Dataset records
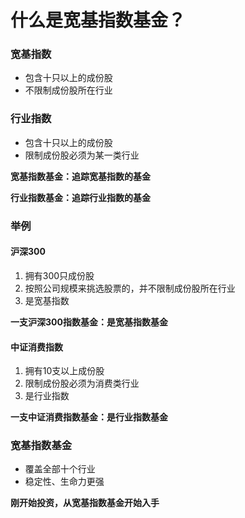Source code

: # 什么是宽基指数基金？



### 宽基指数

+ 包含十只以上的成份股
+ 不限制成份股所在行业



### 行业指数

+ 包含十只以上的成份股
+ 限制成份股必须为某一类行业



**宽基指数基金：追踪宽基指数的基金**

**行业指数基金：追踪行业指数的基金**





### 举例

#### **沪深300**

1. 拥有300只成份股
2. 按照公司规模来挑选股票的，并不限制成份股所在行业
3. 是宽基指数

**一支沪深300指数基金：是宽基指数基金**



#### 中证消费指数

1.  拥有10支以上成份股
2. 限制成份股必须为消费类行业
3. 是行业指数

**一支中证消费指数基金：是行业指数基金**



### 宽基指数基金

+ 覆盖全部十个行业
+ 稳定性、生命力更强

**刚开始投资，从宽基指数基金开始入手**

Action item
Reply with the lines from the one that contains "2. 按照公司规模来挑选股票的，并不限制成份股所在行业" through the last line of the material above, copied exactly and nothing else.

Written solution
2. 按照公司规模来挑选股票的，并不限制成份股所在行业
3. 是宽基指数

**一支沪深300指数基金：是宽基指数基金**



#### 中证消费指数

1.  拥有10支以上成份股
2. 限制成份股必须为消费类行业
3. 是行业指数

**一支中证消费指数基金：是行业指数基金**



### 宽基指数基金

+ 覆盖全部十个行业
+ 稳定性、生命力更强

**刚开始投资，从宽基指数基金开始入手**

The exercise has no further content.